I’m really looking forward to August 2nd because, one way or another, the whole debt ceiling thing comes to a head and then news sites will have to find something else to talk about. Really, I know it’s important and all but it’s getting godawful boring.
Do people make fertilizer bombs because they just like to blow shit up?
O.K. Those were just a couple of random comments, now for tonight’s blog:
As some of you know, I live in the coolest city on the planet. The beer is excellent, the women are beautiful, the music and art scene is active, public transportation is quite good and the ratio of park space to city space is as high as any city I’ve ever been to in my life.
There are places we take for granted which would be major tourist attractions in a lesser town. There’s one building I love pointing out to 1st time visitors, if we are walking along the Vltava late at night and look over, sort of in the lower left hand corner of Letna Park. All lit up, it looks kind of spectacular. I ask them what they think it is, because it looks like it might be a church or a monument of some kind. It’s a snack stand.
Anyway, a couple of nights ago we had a classic, only in Prague experience. In the summer, at the Castle, they have outdoor performances of Shakespearean plays and we went to see Romeo and Juliet. My wife got the tickets for free, from her job.
As we walked up the steps from Malostranska, we saw one couple very formally dressed and worried that we might be out of place. I’d put on a nice shirt and my cleanest jeans, but we were still pretty casual. Needn’t have worried.
Drinks and snacks were a bit overpriced, but they handed out blankets for free. That came in really handy when it started to rain. It only lasted about ten minutes and precisely nobody left.

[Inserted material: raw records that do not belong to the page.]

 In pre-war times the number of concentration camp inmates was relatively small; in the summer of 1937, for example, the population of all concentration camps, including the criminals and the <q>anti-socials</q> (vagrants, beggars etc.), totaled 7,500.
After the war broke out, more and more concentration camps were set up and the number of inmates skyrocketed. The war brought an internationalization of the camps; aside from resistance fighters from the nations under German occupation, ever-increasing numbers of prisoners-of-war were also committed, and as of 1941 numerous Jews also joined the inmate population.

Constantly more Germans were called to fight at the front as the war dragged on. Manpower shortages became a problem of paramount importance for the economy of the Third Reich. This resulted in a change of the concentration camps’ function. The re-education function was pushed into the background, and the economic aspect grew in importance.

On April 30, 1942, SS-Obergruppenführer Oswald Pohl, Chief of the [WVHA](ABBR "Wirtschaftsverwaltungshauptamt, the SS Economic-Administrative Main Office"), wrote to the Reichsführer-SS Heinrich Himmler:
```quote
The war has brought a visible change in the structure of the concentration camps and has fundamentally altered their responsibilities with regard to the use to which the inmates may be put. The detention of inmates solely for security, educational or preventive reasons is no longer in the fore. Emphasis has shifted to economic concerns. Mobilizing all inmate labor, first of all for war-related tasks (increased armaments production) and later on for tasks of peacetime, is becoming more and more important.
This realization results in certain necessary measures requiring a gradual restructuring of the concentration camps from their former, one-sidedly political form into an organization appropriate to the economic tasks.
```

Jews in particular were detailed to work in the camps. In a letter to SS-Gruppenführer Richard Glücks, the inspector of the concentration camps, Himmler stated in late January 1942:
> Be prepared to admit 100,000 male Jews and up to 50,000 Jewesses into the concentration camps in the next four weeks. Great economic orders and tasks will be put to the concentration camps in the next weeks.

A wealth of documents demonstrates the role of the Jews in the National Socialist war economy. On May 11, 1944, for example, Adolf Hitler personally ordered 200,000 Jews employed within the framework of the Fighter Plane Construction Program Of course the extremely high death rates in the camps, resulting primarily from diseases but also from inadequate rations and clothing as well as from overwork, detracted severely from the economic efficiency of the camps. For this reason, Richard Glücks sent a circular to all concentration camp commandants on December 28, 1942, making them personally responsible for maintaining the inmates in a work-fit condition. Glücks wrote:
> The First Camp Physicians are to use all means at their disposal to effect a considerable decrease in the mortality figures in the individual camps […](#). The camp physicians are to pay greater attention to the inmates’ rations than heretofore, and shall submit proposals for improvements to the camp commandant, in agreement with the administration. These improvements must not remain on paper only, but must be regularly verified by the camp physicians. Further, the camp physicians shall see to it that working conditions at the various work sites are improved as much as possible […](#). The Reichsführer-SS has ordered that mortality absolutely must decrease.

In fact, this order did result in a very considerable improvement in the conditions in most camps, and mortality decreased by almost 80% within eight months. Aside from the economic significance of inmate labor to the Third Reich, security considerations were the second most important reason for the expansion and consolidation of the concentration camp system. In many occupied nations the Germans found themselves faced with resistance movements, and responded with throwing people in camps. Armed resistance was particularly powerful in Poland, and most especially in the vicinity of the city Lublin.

It actually added to the experience. As the play progressed, and my mind wandered a bit, partly because it was in Czech and partly because, hey, it’s Romeo and Juliet – we already know the story- I watched the sky changing from evening cloudy to dark, the leaves above our head dancing in the breeze and then the raindrops, framed in the stage lighting. There are many beautiful, ornate theaters in Prague with gold ornamentation and giant chandeliers, but still…outdoor theater is the most beautiful theater in the world, because the theater is the world.